• **Goal of the exercise**: Your job is to reproduce all of the data exactly.
*-*-*
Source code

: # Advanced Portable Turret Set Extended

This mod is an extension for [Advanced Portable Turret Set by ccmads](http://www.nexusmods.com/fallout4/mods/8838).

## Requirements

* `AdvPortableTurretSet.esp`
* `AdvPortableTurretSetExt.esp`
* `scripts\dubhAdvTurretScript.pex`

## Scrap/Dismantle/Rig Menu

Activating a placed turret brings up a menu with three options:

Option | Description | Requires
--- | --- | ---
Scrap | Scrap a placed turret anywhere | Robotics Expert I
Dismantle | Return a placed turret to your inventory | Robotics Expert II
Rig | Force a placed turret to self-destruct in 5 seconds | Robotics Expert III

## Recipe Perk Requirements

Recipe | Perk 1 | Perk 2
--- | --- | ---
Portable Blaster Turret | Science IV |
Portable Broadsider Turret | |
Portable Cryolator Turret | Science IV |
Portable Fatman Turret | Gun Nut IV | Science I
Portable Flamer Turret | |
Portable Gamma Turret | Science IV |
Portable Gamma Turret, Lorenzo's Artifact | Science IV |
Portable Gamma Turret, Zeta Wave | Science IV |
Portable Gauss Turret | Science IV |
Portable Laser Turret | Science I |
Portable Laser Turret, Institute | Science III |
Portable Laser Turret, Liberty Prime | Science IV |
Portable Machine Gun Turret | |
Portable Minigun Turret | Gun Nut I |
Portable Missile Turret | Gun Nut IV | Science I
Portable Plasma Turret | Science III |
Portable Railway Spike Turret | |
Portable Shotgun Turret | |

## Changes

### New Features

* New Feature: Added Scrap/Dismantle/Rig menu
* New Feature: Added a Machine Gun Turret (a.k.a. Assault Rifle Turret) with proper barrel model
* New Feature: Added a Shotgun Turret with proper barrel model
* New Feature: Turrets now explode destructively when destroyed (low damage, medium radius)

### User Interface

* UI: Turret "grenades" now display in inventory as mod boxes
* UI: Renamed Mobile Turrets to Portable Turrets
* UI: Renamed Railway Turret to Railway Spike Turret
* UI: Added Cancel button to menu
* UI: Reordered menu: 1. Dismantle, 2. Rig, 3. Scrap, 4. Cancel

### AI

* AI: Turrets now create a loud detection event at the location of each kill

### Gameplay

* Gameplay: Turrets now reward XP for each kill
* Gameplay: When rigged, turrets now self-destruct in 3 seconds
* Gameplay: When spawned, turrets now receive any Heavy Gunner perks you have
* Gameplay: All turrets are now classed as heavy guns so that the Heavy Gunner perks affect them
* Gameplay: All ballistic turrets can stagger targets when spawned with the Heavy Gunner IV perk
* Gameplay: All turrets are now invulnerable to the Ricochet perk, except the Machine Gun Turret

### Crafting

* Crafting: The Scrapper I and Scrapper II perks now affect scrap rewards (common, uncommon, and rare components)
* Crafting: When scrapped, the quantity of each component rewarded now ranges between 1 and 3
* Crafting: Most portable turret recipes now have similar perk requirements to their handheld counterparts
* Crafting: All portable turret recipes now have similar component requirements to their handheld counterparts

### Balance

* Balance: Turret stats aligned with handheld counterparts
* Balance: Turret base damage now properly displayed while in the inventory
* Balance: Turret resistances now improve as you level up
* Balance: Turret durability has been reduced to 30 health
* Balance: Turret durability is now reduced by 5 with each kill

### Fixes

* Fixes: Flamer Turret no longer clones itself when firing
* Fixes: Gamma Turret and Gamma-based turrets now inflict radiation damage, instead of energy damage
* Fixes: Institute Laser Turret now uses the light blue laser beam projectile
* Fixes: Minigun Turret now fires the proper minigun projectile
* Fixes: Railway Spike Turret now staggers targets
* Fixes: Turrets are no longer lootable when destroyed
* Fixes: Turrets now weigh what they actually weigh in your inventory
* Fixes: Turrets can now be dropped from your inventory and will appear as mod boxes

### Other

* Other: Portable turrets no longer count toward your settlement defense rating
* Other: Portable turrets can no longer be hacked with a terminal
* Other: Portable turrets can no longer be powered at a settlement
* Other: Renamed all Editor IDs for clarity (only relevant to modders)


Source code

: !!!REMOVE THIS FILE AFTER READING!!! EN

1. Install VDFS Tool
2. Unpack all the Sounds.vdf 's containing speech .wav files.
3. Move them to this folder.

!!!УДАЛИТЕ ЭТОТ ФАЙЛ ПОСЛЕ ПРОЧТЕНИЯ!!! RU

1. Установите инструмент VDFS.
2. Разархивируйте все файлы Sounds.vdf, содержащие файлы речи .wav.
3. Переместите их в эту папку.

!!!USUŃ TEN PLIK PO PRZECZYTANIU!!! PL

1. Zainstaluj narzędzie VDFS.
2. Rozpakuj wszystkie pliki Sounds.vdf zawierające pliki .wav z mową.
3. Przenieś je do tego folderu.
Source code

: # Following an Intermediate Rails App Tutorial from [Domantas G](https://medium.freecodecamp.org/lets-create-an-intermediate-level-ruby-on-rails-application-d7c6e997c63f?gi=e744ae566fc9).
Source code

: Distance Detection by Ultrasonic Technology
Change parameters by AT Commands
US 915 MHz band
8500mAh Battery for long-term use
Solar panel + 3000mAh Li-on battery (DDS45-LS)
*-*-*
• **Problem solution**:
Source code

: # Advanced Portable Turret Set Extended

This mod is an extension for [Advanced Portable Turret Set by ccmads](http://www.nexusmods.com/fallout4/mods/8838).

## Requirements

* `AdvPortableTurretSet.esp`
* `AdvPortableTurretSetExt.esp`
* `scripts\dubhAdvTurretScript.pex`

## Scrap/Dismantle/Rig Menu

Activating a placed turret brings up a menu with three options:

Option | Description | Requires
--- | --- | ---
Scrap | Scrap a placed turret anywhere | Robotics Expert I
Dismantle | Return a placed turret to your inventory | Robotics Expert II
Rig | Force a placed turret to self-destruct in 5 seconds | Robotics Expert III

## Recipe Perk Requirements

Recipe | Perk 1 | Perk 2
--- | --- | ---
Portable Blaster Turret | Science IV |
Portable Broadsider Turret | |
Portable Cryolator Turret | Science IV |
Portable Fatman Turret | Gun Nut IV | Science I
Portable Flamer Turret | |
Portable Gamma Turret | Science IV |
Portable Gamma Turret, Lorenzo's Artifact | Science IV |
Portable Gamma Turret, Zeta Wave | Science IV |
Portable Gauss Turret | Science IV |
Portable Laser Turret | Science I |
Portable Laser Turret, Institute | Science III |
Portable Laser Turret, Liberty Prime | Science IV |
Portable Machine Gun Turret | |
Portable Minigun Turret | Gun Nut I |
Portable Missile Turret | Gun Nut IV | Science I
Portable Plasma Turret | Science III |
Portable Railway Spike Turret | |
Portable Shotgun Turret | |

## Changes

### New Features

* New Feature: Added Scrap/Dismantle/Rig menu
* New Feature: Added a Machine Gun Turret (a.k.a. Assault Rifle Turret) with proper barrel model
* New Feature: Added a Shotgun Turret with proper barrel model
* New Feature: Turrets now explode destructively when destroyed (low damage, medium radius)

### User Interface

* UI: Turret "grenades" now display in inventory as mod boxes
* UI: Renamed Mobile Turrets to Portable Turrets
* UI: Renamed Railway Turret to Railway Spike Turret
* UI: Added Cancel button to menu
* UI: Reordered menu: 1. Dismantle, 2. Rig, 3. Scrap, 4. Cancel

### AI

* AI: Turrets now create a loud detection event at the location of each kill

### Gameplay

* Gameplay: Turrets now reward XP for each kill
* Gameplay: When rigged, turrets now self-destruct in 3 seconds
* Gameplay: When spawned, turrets now receive any Heavy Gunner perks you have
* Gameplay: All turrets are now classed as heavy guns so that the Heavy Gunner perks affect them
* Gameplay: All ballistic turrets can stagger targets when spawned with the Heavy Gunner IV perk
* Gameplay: All turrets are now invulnerable to the Ricochet perk, except the Machine Gun Turret

### Crafting

* Crafting: The Scrapper I and Scrapper II perks now affect scrap rewards (common, uncommon, and rare components)
* Crafting: When scrapped, the quantity of each component rewarded now ranges between 1 and 3
* Crafting: Most portable turret recipes now have similar perk requirements to their handheld counterparts
* Crafting: All portable turret recipes now have similar component requirements to their handheld counterparts

### Balance

* Balance: Turret stats aligned with handheld counterparts
* Balance: Turret base damage now properly displayed while in the inventory
* Balance: Turret resistances now improve as you level up
* Balance: Turret durability has been reduced to 30 health
* Balance: Turret durability is now reduced by 5 with each kill

### Fixes

* Fixes: Flamer Turret no longer clones itself when firing
* Fixes: Gamma Turret and Gamma-based turrets now inflict radiation damage, instead of energy damage
* Fixes: Institute Laser Turret now uses the light blue laser beam projectile
* Fixes: Minigun Turret now fires the proper minigun projectile
* Fixes: Railway Spike Turret now staggers targets
* Fixes: Turrets are no longer lootable when destroyed
* Fixes: Turrets now weigh what they actually weigh in your inventory
* Fixes: Turrets can now be dropped from your inventory and will appear as mod boxes

### Other

* Other: Portable turrets no longer count toward your settlement defense rating
* Other: Portable turrets can no longer be hacked with a terminal
* Other: Portable turrets can no longer be powered at a settlement
* Other: Renamed all Editor IDs for clarity (only relevant to modders)


Source code

: !!!REMOVE THIS FILE AFTER READING!!! EN

1. Install VDFS Tool
2. Unpack all the Sounds.vdf 's containing speech .wav files.
3. Move them to this folder.

!!!УДАЛИТЕ ЭТОТ ФАЙЛ ПОСЛЕ ПРОЧТЕНИЯ!!! RU

1. Установите инструмент VDFS.
2. Разархивируйте все файлы Sounds.vdf, содержащие файлы речи .wav.
3. Переместите их в эту папку.

!!!USUŃ TEN PLIK PO PRZECZYTANIU!!! PL

1. Zainstaluj narzędzie VDFS.
2. Rozpakuj wszystkie pliki Sounds.vdf zawierające pliki .wav z mową.
3. Przenieś je do tego folderu.
Source code

: # Following an Intermediate Rails App Tutorial from [Domantas G](https://medium.freecodecamp.org/lets-create-an-intermediate-level-ruby-on-rails-application-d7c6e997c63f?gi=e744ae566fc9).
Source code

: Distance Detection by Ultrasonic Technology
Change parameters by AT Commands
US 915 MHz band
8500mAh Battery for long-term use
Solar panel + 3000mAh Li-on battery (DDS45-LS)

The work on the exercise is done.